DESCRIPTION OF THE PREFERRED EMBODIMENTS

Definitions

[0023] Database: A collection of data treated as a unit. The general purpose of a database is to store and retrieve related information. A database has logical structures and physical structures.

[0024] Schema: A schema is a collection of objects. A schema may be associated with each database user. Schema objects are the logical structures that directly refer to the database's data. Schema objects include such structures as tables, views, sequences, stored procedures, synonyms, indexes, clusters and database links.

[0025] Table: A table is a basic unit of storage in a database. Data in tables is stored in rows and columns. A row is a collection of column information corresponding to a single record.

[0026] Partitioning: Partitioning addresses the key problem of supporting large tables and indexes by allowing users to decompose them into smaller and more manageable pieces called partitions. Partitioning improves many performance characteristics, including the loading, querying and maintaining of large database tables. Range partitioning maps rows of a table to partitions based on ranges of column values.

[0027] SQL: Structured Query Language, a cross platform language used to select, update, insert, or delete data in relational databases. SQL is also used to administer the relational database management system (RDBMS).

[0028] Index. Indices are structures that are with tables and views that speed retrieval of rows.

Functional Overview

[0029] FIG. 1 shows a table that describes the meaning of exemplary fields in a Web server log file. As shown therein, a Web server log file may include a host field, which identifies the domain name or IP-address of the computer accessing the Web site. Other fields may include the date and time at which the HTTP request reached the Web server, an identification of the page the user was viewing and the browser type. The Web server log may include many other fields, some of which are shown in FIG. 1. Each time a user accesses the Web server and makes an HTTP request, an entry may be created in the Web server log file. Understandably, popular Web sites may receive millions of such HTTP requests every day. According to an embodiment of the present invention, the raw data from the Web server log file may be loaded into a database schema in the form of database tables. As the raw data is stored in a database schema, the entire Web server log file may be freely queried using any standard SQL tool, for example. To optimize the query performance, the table or tables that contain the Web server log data and that are loaded of the schema may be partitioned. Such partitioning may not only increase the query performance, but may also reduce the time required to rebuild indices, among other benefits.
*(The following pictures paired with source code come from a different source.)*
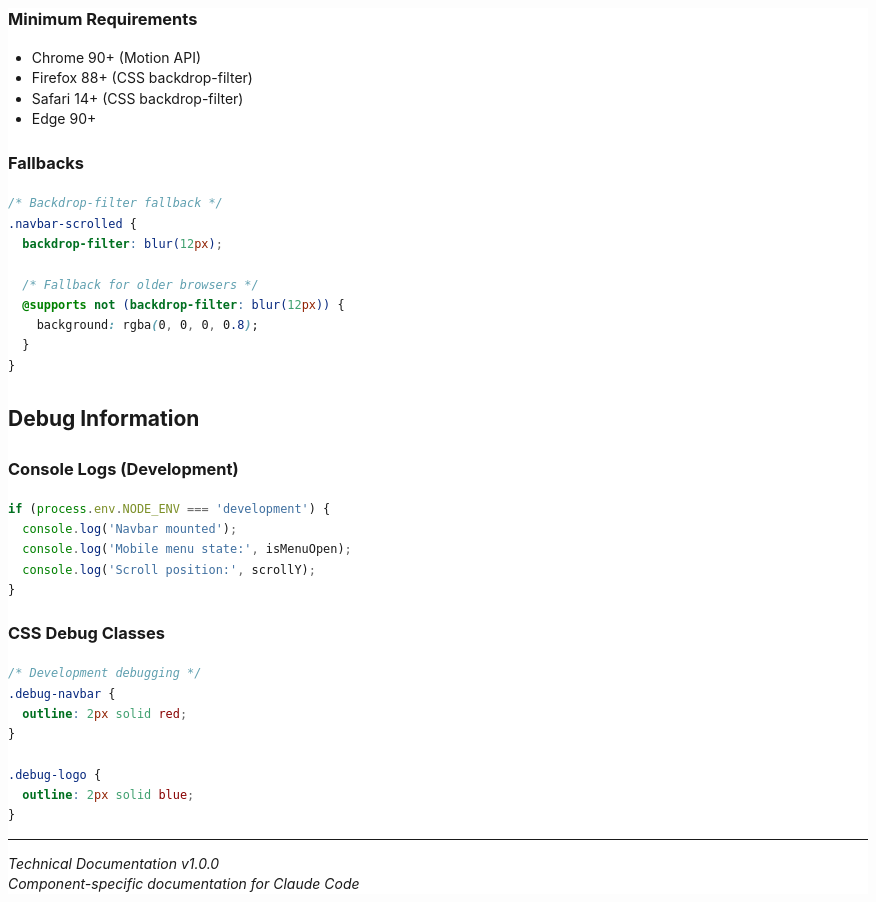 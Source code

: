 ### Minimum Requirements
- Chrome 90+ (Motion API)
- Firefox 88+ (CSS backdrop-filter)
- Safari 14+ (CSS backdrop-filter)
- Edge 90+

### Fallbacks
```css
/* Backdrop-filter fallback */
.navbar-scrolled {
  backdrop-filter: blur(12px);
  
  /* Fallback for older browsers */
  @supports not (backdrop-filter: blur(12px)) {
    background: rgba(0, 0, 0, 0.8);
  }
}
```

## Debug Information

### Console Logs (Development)
```typescript
if (process.env.NODE_ENV === 'development') {
  console.log('Navbar mounted');
  console.log('Mobile menu state:', isMenuOpen);
  console.log('Scroll position:', scrollY);
}
```

### CSS Debug Classes
```css
/* Development debugging */
.debug-navbar {
  outline: 2px solid red;
}

.debug-logo {
  outline: 2px solid blue;
}
```

---

*Technical Documentation v1.0.0*  
*Component-specific documentation for Claude Code*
[0030] Such queries may be carried out by causing the execution of one or more SQL (for example) statements or set of SQL statements, to build a report, for example. However, SQL statements may be executed in a variety of ways. Some of these ways may be more efficient than others and/or may consume fewer systems resources, for example. As shown in FIG. 2, to process an SQL statement, a user 202 issues a query containing an SQL statement. A parser 204 receives this SQL statement and checks the syntax of the statement and performs a semantic analysis thereon. Thereafter, the SQL statement may be passed to an optimizer 208, which may determine the most efficient way to execute and produce the result of the query. The optimizer 208 may be or include a rule-based optimizer (RBO), a semantic optimizer and/or or a cost-based optimizer (CBO), for example.

[0031] The statistical information gathered on the schema object or objects is stored in a dictionary 206, which provides the statistical information to the optimizer 208. A row source generator 210 then receives the optimal plan from the optimizer 208 and outputs the execution plan for the SQL statement to a SQL execution engine that operates on the chosen execution plan to execute the SQL statement, as shown at 212. The result of the execution of the SQL statement is then passed back to the user 202.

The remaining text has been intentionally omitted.